What 23 Years as an Interior Designer Teaches You
Today's my birthday. Twenty-three years ago I graduated from Texas Tech, walked into my first design job in Dallas, and had my car engine implode before I'd received my first paycheck. That felt about right for what this career had in store.
Twenty-three years. Three continents. More cities than I can count. And somehow I ended up back in Colorado, living and designing in Centennial, working on 1970s ranch kitchens and an Illinois farmhouse (I KNOW I talk about working locally, and I truly live that, but if you’re a repeat client that’s renovating your out-of-state family compound then I’m in).
If you'd told 23-year-old me, the one terrified on her first day at a prestigious Dallas design firm, that this is where the path led, I wouldn't have believed you.
The Beginnings
My first real job out of school was at Lee Jofa in Dallas. If you know textiles, you know Lee Jofa; luxury fabrics, to-the-trade only, the kind of place where designers come to source for clients who expect the best.
I was 23, coordinating the sample room, merchandising the showroom, trying desperately to learn the difference between damask and jacquard fast enough that nobody noticed I was still figuring it out.
On my first day, literally my first day, I was driving home to Fort Worth and my car engine basically imploded. Before I'd even gotten my first paycheck. I ended up cashing in the savings bonds my Grandpa had given me every Christmas to buy a new to me car. Nothing like starting your design career by figuring out how to hustle before you've even learned what damask is.

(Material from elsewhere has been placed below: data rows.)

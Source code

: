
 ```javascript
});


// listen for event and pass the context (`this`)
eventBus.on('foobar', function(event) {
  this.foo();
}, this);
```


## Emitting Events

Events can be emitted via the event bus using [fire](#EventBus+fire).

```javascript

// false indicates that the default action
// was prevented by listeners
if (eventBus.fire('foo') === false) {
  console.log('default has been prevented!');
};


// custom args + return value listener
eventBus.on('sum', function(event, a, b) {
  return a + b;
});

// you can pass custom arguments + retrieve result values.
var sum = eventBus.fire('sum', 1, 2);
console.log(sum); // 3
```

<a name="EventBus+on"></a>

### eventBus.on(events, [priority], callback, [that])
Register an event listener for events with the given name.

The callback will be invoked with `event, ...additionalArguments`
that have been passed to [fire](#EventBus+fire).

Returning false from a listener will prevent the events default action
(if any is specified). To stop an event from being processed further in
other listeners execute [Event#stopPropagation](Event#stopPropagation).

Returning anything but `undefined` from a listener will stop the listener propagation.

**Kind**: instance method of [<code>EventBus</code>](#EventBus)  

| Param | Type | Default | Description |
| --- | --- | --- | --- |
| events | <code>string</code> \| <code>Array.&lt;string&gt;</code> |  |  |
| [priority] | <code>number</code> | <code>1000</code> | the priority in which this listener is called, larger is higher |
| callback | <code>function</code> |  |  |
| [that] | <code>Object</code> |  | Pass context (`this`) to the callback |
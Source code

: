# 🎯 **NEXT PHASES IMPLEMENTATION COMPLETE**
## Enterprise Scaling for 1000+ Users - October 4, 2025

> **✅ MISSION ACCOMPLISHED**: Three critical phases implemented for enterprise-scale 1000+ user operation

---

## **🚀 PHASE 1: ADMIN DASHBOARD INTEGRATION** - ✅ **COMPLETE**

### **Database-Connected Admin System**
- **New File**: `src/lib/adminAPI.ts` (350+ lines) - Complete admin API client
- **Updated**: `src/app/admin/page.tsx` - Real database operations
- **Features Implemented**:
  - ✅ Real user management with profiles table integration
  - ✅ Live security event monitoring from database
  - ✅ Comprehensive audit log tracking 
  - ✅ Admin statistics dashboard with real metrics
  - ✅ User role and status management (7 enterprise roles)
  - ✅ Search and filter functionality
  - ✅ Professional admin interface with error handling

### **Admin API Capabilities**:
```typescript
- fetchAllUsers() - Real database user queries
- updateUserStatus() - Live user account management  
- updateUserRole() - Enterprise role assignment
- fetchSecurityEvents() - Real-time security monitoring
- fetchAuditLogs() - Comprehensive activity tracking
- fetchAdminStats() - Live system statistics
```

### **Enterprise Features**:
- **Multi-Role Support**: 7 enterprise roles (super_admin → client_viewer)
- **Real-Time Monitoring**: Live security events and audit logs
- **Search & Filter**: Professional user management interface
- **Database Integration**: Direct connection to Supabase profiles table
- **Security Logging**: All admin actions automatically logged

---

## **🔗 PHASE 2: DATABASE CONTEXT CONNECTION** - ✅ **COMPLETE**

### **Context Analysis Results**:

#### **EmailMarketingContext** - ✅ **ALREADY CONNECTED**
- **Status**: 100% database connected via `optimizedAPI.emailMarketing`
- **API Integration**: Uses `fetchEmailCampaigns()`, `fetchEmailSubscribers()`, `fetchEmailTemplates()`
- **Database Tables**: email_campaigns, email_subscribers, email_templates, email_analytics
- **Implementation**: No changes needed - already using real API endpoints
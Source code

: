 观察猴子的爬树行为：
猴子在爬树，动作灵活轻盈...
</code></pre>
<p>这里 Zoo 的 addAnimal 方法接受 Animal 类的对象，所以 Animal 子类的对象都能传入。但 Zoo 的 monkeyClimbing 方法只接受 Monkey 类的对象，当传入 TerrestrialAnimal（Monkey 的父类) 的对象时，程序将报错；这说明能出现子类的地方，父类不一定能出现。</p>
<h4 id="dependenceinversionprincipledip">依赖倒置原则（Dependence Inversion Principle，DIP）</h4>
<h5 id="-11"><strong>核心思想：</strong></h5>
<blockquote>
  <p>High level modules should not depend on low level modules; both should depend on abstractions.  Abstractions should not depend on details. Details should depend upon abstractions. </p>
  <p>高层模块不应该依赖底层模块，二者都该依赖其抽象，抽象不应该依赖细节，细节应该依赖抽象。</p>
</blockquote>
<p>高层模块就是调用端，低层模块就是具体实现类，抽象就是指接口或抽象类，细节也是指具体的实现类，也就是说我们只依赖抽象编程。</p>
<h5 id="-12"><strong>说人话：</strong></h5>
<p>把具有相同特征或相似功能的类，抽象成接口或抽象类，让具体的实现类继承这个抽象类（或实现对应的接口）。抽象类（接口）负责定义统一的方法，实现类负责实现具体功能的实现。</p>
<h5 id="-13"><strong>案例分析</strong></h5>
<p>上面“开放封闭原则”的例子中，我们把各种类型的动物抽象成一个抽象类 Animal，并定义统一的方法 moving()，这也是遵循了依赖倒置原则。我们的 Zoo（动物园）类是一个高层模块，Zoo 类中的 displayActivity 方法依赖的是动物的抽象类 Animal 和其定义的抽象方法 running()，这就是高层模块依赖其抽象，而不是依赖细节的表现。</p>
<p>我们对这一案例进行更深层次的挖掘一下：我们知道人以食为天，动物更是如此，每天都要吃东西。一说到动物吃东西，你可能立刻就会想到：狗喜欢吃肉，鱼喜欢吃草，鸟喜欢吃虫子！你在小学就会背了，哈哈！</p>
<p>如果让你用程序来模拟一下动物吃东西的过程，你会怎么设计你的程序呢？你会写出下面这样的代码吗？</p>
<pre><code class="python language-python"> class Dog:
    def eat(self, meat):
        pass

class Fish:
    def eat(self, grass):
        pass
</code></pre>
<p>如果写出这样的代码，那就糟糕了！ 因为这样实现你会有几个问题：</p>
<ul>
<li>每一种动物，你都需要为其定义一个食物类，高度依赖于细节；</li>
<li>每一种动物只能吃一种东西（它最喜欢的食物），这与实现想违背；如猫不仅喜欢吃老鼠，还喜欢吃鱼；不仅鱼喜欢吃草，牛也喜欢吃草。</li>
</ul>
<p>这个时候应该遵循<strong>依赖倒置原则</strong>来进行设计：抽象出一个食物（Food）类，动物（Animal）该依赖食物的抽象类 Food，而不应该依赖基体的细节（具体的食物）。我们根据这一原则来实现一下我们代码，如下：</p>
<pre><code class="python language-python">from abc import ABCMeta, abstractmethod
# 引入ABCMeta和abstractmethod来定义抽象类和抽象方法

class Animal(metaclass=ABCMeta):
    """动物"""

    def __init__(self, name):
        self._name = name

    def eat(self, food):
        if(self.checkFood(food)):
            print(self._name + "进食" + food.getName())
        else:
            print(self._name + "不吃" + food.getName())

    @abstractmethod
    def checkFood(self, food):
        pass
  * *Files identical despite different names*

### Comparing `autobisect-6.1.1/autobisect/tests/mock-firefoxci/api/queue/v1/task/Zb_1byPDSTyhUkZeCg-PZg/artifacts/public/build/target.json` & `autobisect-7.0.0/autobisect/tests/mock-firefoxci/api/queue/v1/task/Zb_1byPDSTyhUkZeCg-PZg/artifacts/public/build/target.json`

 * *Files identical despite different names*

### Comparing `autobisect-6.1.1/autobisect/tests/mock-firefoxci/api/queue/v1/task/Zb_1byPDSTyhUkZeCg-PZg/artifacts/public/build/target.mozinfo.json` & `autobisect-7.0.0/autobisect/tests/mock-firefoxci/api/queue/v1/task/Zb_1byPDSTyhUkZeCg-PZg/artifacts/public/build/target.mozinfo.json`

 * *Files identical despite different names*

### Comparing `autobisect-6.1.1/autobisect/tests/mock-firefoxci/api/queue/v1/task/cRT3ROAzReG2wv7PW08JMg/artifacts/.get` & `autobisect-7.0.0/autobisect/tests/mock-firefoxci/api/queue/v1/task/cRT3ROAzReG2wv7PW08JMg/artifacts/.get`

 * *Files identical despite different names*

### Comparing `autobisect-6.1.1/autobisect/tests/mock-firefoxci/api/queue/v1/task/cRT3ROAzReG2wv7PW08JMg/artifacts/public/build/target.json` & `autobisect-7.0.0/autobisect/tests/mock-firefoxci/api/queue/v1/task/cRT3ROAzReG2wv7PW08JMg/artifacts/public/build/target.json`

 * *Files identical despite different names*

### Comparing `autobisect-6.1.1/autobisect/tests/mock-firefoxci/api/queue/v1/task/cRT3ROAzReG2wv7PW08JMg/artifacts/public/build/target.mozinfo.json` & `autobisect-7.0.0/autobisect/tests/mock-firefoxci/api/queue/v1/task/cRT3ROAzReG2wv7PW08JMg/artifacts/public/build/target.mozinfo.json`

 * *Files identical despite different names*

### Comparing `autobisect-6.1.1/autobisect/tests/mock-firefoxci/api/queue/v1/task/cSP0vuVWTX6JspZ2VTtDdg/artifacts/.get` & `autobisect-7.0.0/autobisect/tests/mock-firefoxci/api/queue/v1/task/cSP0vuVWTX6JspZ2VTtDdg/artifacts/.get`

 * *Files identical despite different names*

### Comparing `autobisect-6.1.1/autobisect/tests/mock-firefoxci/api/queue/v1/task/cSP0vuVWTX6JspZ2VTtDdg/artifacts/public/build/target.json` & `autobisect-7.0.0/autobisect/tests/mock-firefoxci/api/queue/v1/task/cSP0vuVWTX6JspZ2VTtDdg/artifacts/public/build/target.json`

Six months later I got hired at Hayslip Design Associates. This was, and I cannot stress this enough, not a job for someone who wasn't ready. High-profile clients. Huge period accurate homes. The level of custom design and detail is something I didn’t even know existed. The kind of projects where you flew on private planes (no photos, client privacy!) and everything had to be perfect. As high pressure as it gets for a new designer.
I started as a design assistant to the firm's owner. Within a year I was managing projects. Looking back, I have no idea how I didn't completely mess everything up. Probably because I was too scared to make mistakes, so I checked everything three times, still do.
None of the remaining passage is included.